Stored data
:::::

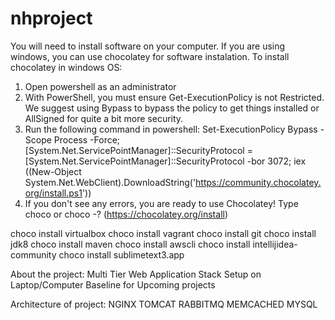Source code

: # nhproject
You will need to install software on your computer. If you are using windows, you can use chocolatey for software instalation.
To install chocolatey in windows OS:
1. Open powershell as an administrator
2. With PowerShell, you must ensure Get-ExecutionPolicy is not Restricted. We suggest using Bypass to bypass the policy to get things installed or AllSigned for quite a bit more security.
3. Run the following command in powershell: Set-ExecutionPolicy Bypass -Scope Process -Force; [System.Net.ServicePointManager]::SecurityProtocol = [System.Net.ServicePointManager]::SecurityProtocol -bor 3072; iex ((New-Object System.Net.WebClient).DownloadString('https://community.chocolatey.org/install.ps1'))
4. If you don't see any errors, you are ready to use Chocolatey! Type choco or choco -? (https://chocolatey.org/install)

choco install virtualbox 
choco install vagrant 
choco install git 
choco install jdk8
choco install maven 
choco install awscli
choco install intellijidea-community
choco install sublimetext3.app

About the project: 
Multi Tier Web Application Stack
Setup on Laptop/Computer 
Baseline for Upcoming projects

Architecture of project: 
NGINX 
TOMCAT
RABBITMQ
MEMCACHED
MYSQL
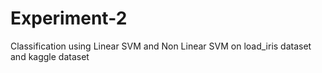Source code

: # Experiment-2
Classification using Linear SVM and Non Linear SVM on load_iris dataset and kaggle dataset
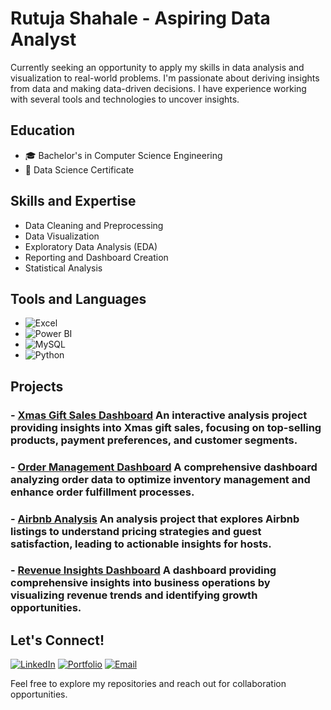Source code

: # Rutuja Shahale - Aspiring Data Analyst

Currently seeking an opportunity to apply my skills in data analysis and visualization to real-world problems. I'm passionate about deriving insights from data and making data-driven decisions. I have experience working with several tools and technologies to uncover insights.

## Education
- 🎓 Bachelor's in Computer Science Engineering
- 🌱 Data Science Certificate

## Skills and Expertise
- Data Cleaning and Preprocessing
- Data Visualization
- Exploratory Data Analysis (EDA)
- Reporting and Dashboard Creation
- Statistical Analysis

## Tools and Languages
- ![Excel](https://img.shields.io/badge/Excel-217346?style=for-the-badge&logo=microsoft-excel&logoColor=white)
- ![Power BI](https://img.shields.io/badge/PowerBI-F2C811?style=for-the-badge&logo=powerbi&logoColor=black)
- ![MySQL](https://img.shields.io/badge/MySQL-005C84?style=for-the-badge&logo=mysql&logoColor=white)
- ![Python](https://img.shields.io/badge/Python-3776AB?style=for-the-badge&logo=python&logoColor=white)

## Projects
### **- [Xmas Gift Sales Dashboard](https://github.com/rutuja-shahale/Xmas-Gift-Sales-Dashboard)** An interactive analysis project providing insights into Xmas gift sales, focusing on top-selling products, payment preferences, and customer segments.

### **- [Order Management Dashboard](https://github.com/rutuja-shahale/Order-Management-Dashboard)** A comprehensive dashboard analyzing order data to optimize inventory management and enhance order fulfillment processes.

### **- [Airbnb Analysis](https://github.com/rutuja-shahale/Airbnb-Analysis)** An analysis project that explores Airbnb listings to understand pricing strategies and guest satisfaction, leading to actionable insights for hosts.

### **- [Revenue Insights Dashboard](https://github.com/rutuja-shahale/Revenue-Insights-Dashboard)** A dashboard providing comprehensive insights into business operations by visualizing revenue trends and identifying growth opportunities.


## Let's Connect!
[![LinkedIn](https://img.shields.io/badge/LinkedIn-0A66C2?style=for-the-badge&logo=linkedin&logoColor=white)](https://linkedin.com/in/rutuja-shahale) [![Portfolio](https://img.shields.io/badge/Portfolio-FF5722?style=for-the-badge&logo=google-chrome&logoColor=white)](https://rutuja-shahale.github.io) [![Email](https://img.shields.io/badge/Email-D14836?style=for-the-badge&logo=gmail&logoColor=white)](mailto:shahalerutuja@gmail.com)


Feel free to explore my repositories and reach out for collaboration opportunities.
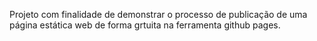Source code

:Projeto com finalidade de demonstrar o processo de publicação de uma página estática web de forma grtuita na ferramenta github pages.
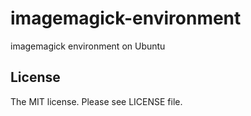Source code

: # imagemagick-environment

imagemagick environment on Ubuntu

## License

The MIT license. Please see LICENSE file.
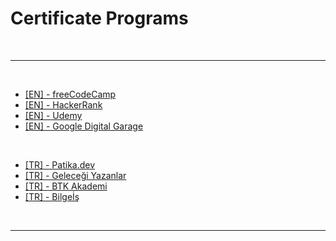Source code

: # Certificate Programs

<br>

---

<br>

- [[EN] - freeCodeCamp](https://www.freecodecamp.org/)
- [[EN] - HackerRank](https://www.hackerrank.com/)
- [[EN] - Udemy](https://www.udemy.com/)
- [[EN] - Google Digital Garage](https://learndigital.withgoogle.com/digitalgarage/)

<br>

- [[TR] - Patika.dev](https://app.patika.dev/paths)
- [[TR] - Geleceği Yazanlar](https://gelecegiyazanlar.turkcell.com.tr/)
- [[TR] - BTK Akademi](https://www.btkakademi.gov.tr/portal)
- [[TR] - Bilgeİş](https://bilgeis.net/)

<br>

---
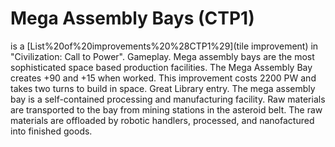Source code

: # Mega Assembly Bays (CTP1)

 is a [List%20of%20improvements%20%28CTP1%29](tile improvement) in "Civilization: Call to Power".
Gameplay.
Mega assembly bays are the most sophisticated space based production facilities. The Mega Assembly Bay creates +90 and +15 when worked. This improvement costs 2200 PW and takes two turns to build in space.
Great Library entry.
The mega assembly bay is a self-contained processing and manufacturing facility. Raw materials are transported to the bay from mining stations in the asteroid belt. The raw materials are offloaded by robotic handlers, processed, and nanofactured into finished goods.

:::::

Every entry should be returned exactly as written, minus the pictures.

Source code

: # nhproject
You will need to install software on your computer. If you are using windows, you can use chocolatey for software instalation.
To install chocolatey in windows OS:
1. Open powershell as an administrator
2. With PowerShell, you must ensure Get-ExecutionPolicy is not Restricted. We suggest using Bypass to bypass the policy to get things installed or AllSigned for quite a bit more security.
3. Run the following command in powershell: Set-ExecutionPolicy Bypass -Scope Process -Force; [System.Net.ServicePointManager]::SecurityProtocol = [System.Net.ServicePointManager]::SecurityProtocol -bor 3072; iex ((New-Object System.Net.WebClient).DownloadString('https://community.chocolatey.org/install.ps1'))
4. If you don't see any errors, you are ready to use Chocolatey! Type choco or choco -? (https://chocolatey.org/install)

choco install virtualbox 
choco install vagrant 
choco install git 
choco install jdk8
choco install maven 
choco install awscli
choco install intellijidea-community
choco install sublimetext3.app

About the project: 
Multi Tier Web Application Stack
Setup on Laptop/Computer 
Baseline for Upcoming projects

Architecture of project: 
NGINX 
TOMCAT
RABBITMQ
MEMCACHED
MYSQL
Source code

: # Experiment-2
Classification using Linear SVM and Non Linear SVM on load_iris dataset and kaggle dataset
Source code

: # Rutuja Shahale - Aspiring Data Analyst

Currently seeking an opportunity to apply my skills in data analysis and visualization to real-world problems. I'm passionate about deriving insights from data and making data-driven decisions. I have experience working with several tools and technologies to uncover insights.

## Education
- 🎓 Bachelor's in Computer Science Engineering
- 🌱 Data Science Certificate

## Skills and Expertise
- Data Cleaning and Preprocessing
- Data Visualization
- Exploratory Data Analysis (EDA)
- Reporting and Dashboard Creation
- Statistical Analysis

## Tools and Languages
- ![Excel](https://img.shields.io/badge/Excel-217346?style=for-the-badge&logo=microsoft-excel&logoColor=white)
- ![Power BI](https://img.shields.io/badge/PowerBI-F2C811?style=for-the-badge&logo=powerbi&logoColor=black)
- ![MySQL](https://img.shields.io/badge/MySQL-005C84?style=for-the-badge&logo=mysql&logoColor=white)
- ![Python](https://img.shields.io/badge/Python-3776AB?style=for-the-badge&logo=python&logoColor=white)

## Projects
### **- [Xmas Gift Sales Dashboard](https://github.com/rutuja-shahale/Xmas-Gift-Sales-Dashboard)** An interactive analysis project providing insights into Xmas gift sales, focusing on top-selling products, payment preferences, and customer segments.

### **- [Order Management Dashboard](https://github.com/rutuja-shahale/Order-Management-Dashboard)** A comprehensive dashboard analyzing order data to optimize inventory management and enhance order fulfillment processes.

### **- [Airbnb Analysis](https://github.com/rutuja-shahale/Airbnb-Analysis)** An analysis project that explores Airbnb listings to understand pricing strategies and guest satisfaction, leading to actionable insights for hosts.

### **- [Revenue Insights Dashboard](https://github.com/rutuja-shahale/Revenue-Insights-Dashboard)** A dashboard providing comprehensive insights into business operations by visualizing revenue trends and identifying growth opportunities.


## Let's Connect!
[![LinkedIn](https://img.shields.io/badge/LinkedIn-0A66C2?style=for-the-badge&logo=linkedin&logoColor=white)](https://linkedin.com/in/rutuja-shahale) [![Portfolio](https://img.shields.io/badge/Portfolio-FF5722?style=for-the-badge&logo=google-chrome&logoColor=white)](https://rutuja-shahale.github.io) [![Email](https://img.shields.io/badge/Email-D14836?style=for-the-badge&logo=gmail&logoColor=white)](mailto:shahalerutuja@gmail.com)


Feel free to explore my repositories and reach out for collaboration opportunities.
Source code

:Projeto com finalidade de demonstrar o processo de publicação de uma página estática web de forma grtuita na ferramenta github pages.
Source code

: # imagemagick-environment

imagemagick environment on Ubuntu

## License

The MIT license. Please see LICENSE file.
Source code

: # Certificate Programs

<br>

---

<br>

- [[EN] - freeCodeCamp](https://www.freecodecamp.org/)
- [[EN] - HackerRank](https://www.hackerrank.com/)
- [[EN] - Udemy](https://www.udemy.com/)
- [[EN] - Google Digital Garage](https://learndigital.withgoogle.com/digitalgarage/)

<br>

- [[TR] - Patika.dev](https://app.patika.dev/paths)
- [[TR] - Geleceği Yazanlar](https://gelecegiyazanlar.turkcell.com.tr/)
- [[TR] - BTK Akademi](https://www.btkakademi.gov.tr/portal)
- [[TR] - Bilgeİş](https://bilgeis.net/)

<br>

---
Source code

: # Mega Assembly Bays (CTP1)

 is a [List%20of%20improvements%20%28CTP1%29](tile improvement) in "Civilization: Call to Power".
Gameplay.
Mega assembly bays are the most sophisticated space based production facilities. The Mega Assembly Bay creates +90 and +15 when worked. This improvement costs 2200 PW and takes two turns to build in space.
Great Library entry.
The mega assembly bay is a self-contained processing and manufacturing facility. Raw materials are transported to the bay from mining stations in the asteroid belt. The raw materials are offloaded by robotic handlers, processed, and nanofactured into finished goods.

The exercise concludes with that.